A ma plus grande surprise, l’anamnèse m’entraina dans une nuit de sommeil à proximité du service des urgences en périphérie de l’activité que l’on s’attendrait à trouver dans un tel service. Ambiance particulière, loin du bruit, des va et vient dans une pièce n’offrant aucune vue sur l’extérieur. Comme si je devais me tourner essentiellement sur ma vie intérieure, sur les pensées qui chevauchaient dans ma tête, les unes derrière les autres. Ma plus jeune fille y prend beaucoup de place, son vécu, ses activités récentes et le nouvel appartement qu’elle allait occuper. Temps disait-t-elle pour réfléchir au sujet de son couple. Était-ce le syndrome du nid vide, du temps où elle n’est plus préoccupée par l’éducation de ses deux grands entrant dans la vie de travail, la vie d’adulte ?
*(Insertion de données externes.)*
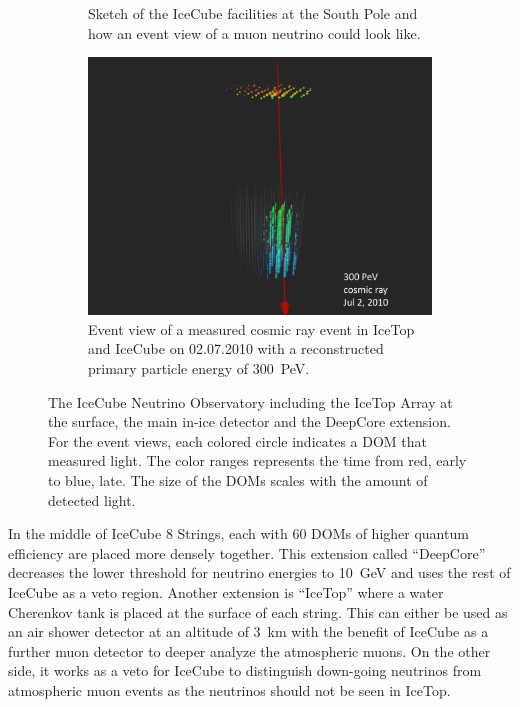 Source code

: \begin{figure}
\begin{subfigure}[t]{0.58\textwidth}
        \caption{Sketch of the IceCube facilities at the South Pole and how an event view of a muon neutrino could look like. \cite{IceCubePics}}
        \label{fig:icecube_detector}
    \end{subfigure}
    \hfill
    \begin{subfigure}[t]{0.38\textwidth}
        \centering
        \includegraphics[width=\textwidth]{./images/icecube_event_300_pev_2010_07_02.pdf}
        \caption{Event view of a measured cosmic ray event in IceTop and IceCube on 02.07.2010 with a reconstructed primary particle energy of \SI{300}{PeV}. \cite{IceCubePics}}
        \label{fig:icecube_event_view}
    \end{subfigure}
    \caption{The IceCube Neutrino Observatory including the IceTop Array at the surface, the main in-ice detector and the DeepCore extension. For the event views, each colored circle indicates a DOM that measured light. The color ranges represents the time from red, early to blue, late. The size of the DOMs scales with the amount of detected light.}
    \label{fig:icecube}
\end{figure}

In the middle of IceCube 8 Strings, each with 60 DOMs of higher quantum efficiency are placed more densely together.
This extension called \enquote{DeepCore} decreases the lower threshold for neutrino energies to \SI{10}{GeV} and uses the rest of IceCube as a veto region.
Another extension is \enquote{IceTop} where a water Cherenkov tank is placed at the surface of each string.
This can either be used as an air shower detector at an altitude of \SI{3}{km} with the benefit of IceCube as a further muon detector to deeper analyze the atmospheric muons.
On the other side, it works as a veto for IceCube to distinguish down-going neutrinos from atmospheric muon events as the neutrinos should not be seen in IceTop.

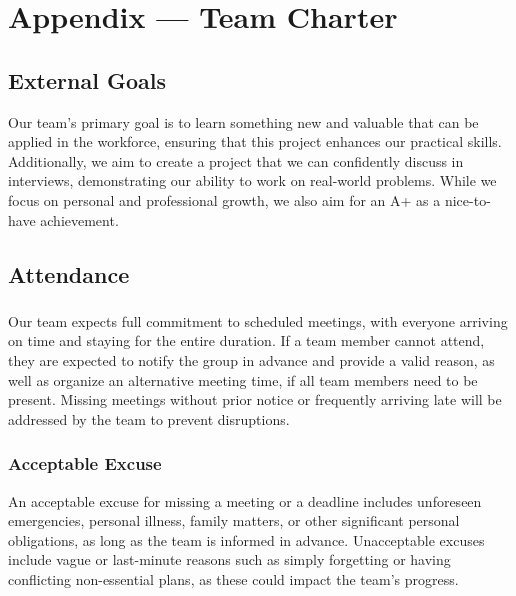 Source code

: \documentclass{article}
\begin{document}
\newpage{}

\section*{Appendix --- Team Charter}

\subsection*{External Goals}

Our team's primary goal is to learn something new and valuable that can be applied in the workforce, 
ensuring that this project enhances our practical skills. Additionally, we aim to create a project 
that we can confidently discuss in interviews, demonstrating our ability to work on real-world 
problems. While we focus on personal and professional growth, we also aim for an A+ as a 
nice-to-have achievement.

\subsection*{Attendance}

\subsubsection*{\color{blue}{Expectations}}

Our team expects full commitment to scheduled meetings, with everyone arriving on time and staying 
for the entire duration. If a team member cannot attend, they are expected to notify the group in 
advance and provide a valid reason, as well as organize an alternative meeting time, if all team 
members need to be present. Missing meetings without prior notice or frequently arriving late 
will be addressed by the team to prevent disruptions.

\subsubsection*{\color{blue}Acceptable Excuse}

An acceptable excuse for missing a meeting or a deadline includes unforeseen emergencies, personal 
illness, family matters, or other significant personal obligations, as long as the team is 
informed in advance. Unacceptable excuses include vague or last-minute reasons such as simply 
forgetting or having conflicting non-essential plans, as these could impact the team's progress.
\end{document}
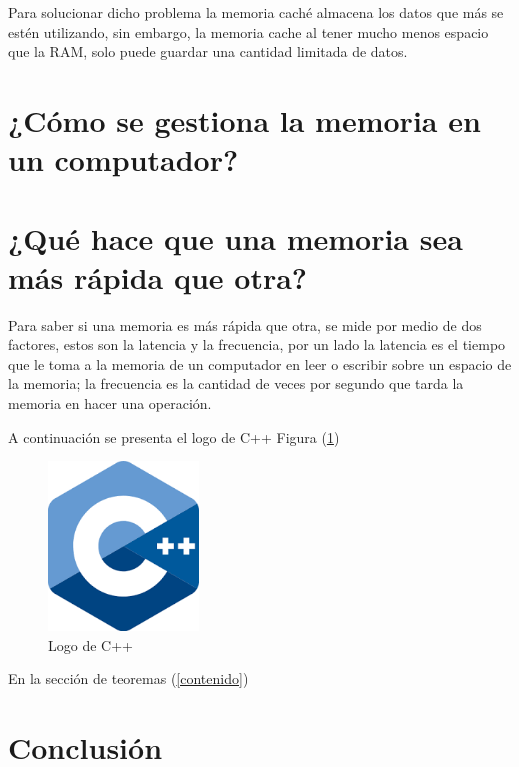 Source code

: \documentclass{article}
\begin{document}
Para solucionar dicho problema la memoria caché almacena los datos que más se estén utilizando, sin embargo, la memoria cache al tener mucho menos espacio que la RAM, solo puede guardar una cantidad limitada de datos.

\section{¿Cómo se gestiona la memoria en un computador?}


\section{¿Qué hace que una memoria sea más rápida que otra?}
Para saber si una memoria es más rápida que otra, se mide por medio de dos factores, estos son la latencia y la frecuencia, por un lado la latencia es el tiempo que le toma a la memoria de un computador en leer o escribir sobre un espacio de la memoria\cite{Salazar}; la frecuencia es la cantidad de veces por segundo que tarda la memoria en hacer una operación.

A continuación se presenta el logo de C++ Figura (\ref{fig:cpplogo})
\begin{figure}[h]
\includegraphics[width=4cm]{cpplogo.png}
\centering
\caption{Logo de C++}
\label{fig:cpplogo}
\end{figure}

En la sección de teoremas (\ref{contenido})

\section{Conclusión} \label{conclulsion}



\end{document}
Le souvenir de mon aînée, infirmière aux urgences s’imposa aussi, ma mémoire se souvenait toujours de cette opération de la vésicule et de mon étonnement à voir une nouvelle figure apparaître dans l’espace de nuit. « Mais je ne suis pas si nouvelle que cela » me disait-elle. La nuit dernière, je suis passé plusieurs fois dans la chambre, j’ai veillé sur vous. Puis quelques minutes plus tard suite au mouvement de ses soins, son prénom était apparu sur son badge, le même que celui de mon aînée. (1)
Et par association dans cet espace de soins, dans cet espace médical,
« Qui veillait sur moi, aujourd’hui ? Quel était son prénom ?»
Après quelques mouvements du à la pose des électrodes de l’électrocardiogramme son prénom apparu sur le badge « Sandrine » !
Étonnement, un ange à nouveau s’activait autour de moi mais pas n’importe lequel.
Mon histoire familiale revenait en force. Ce prénom était celui que bien des années plus tôt, la veille de l’accouchement avec la marraine, nous avions choisi pour notre fille cadette qui allait naitre les jours suivants. Puis elle avait apporté les dragées à l’hôpital, dans des petits sachets fermés par une bandelette au nom de Sandrine. Un événement inattendu s’était passé. Mon épouse avait donné comme nom à l’enfant, celui de « Céline. » La marraine était repartie avec comme nouvelle tâche, le changement de prénom. Une première mouture des faire parts avait ensuite du être recommencée car le prénom inscrit était celui de Cécile. Accouchement difficile du prénom, turbulence, inconstance ?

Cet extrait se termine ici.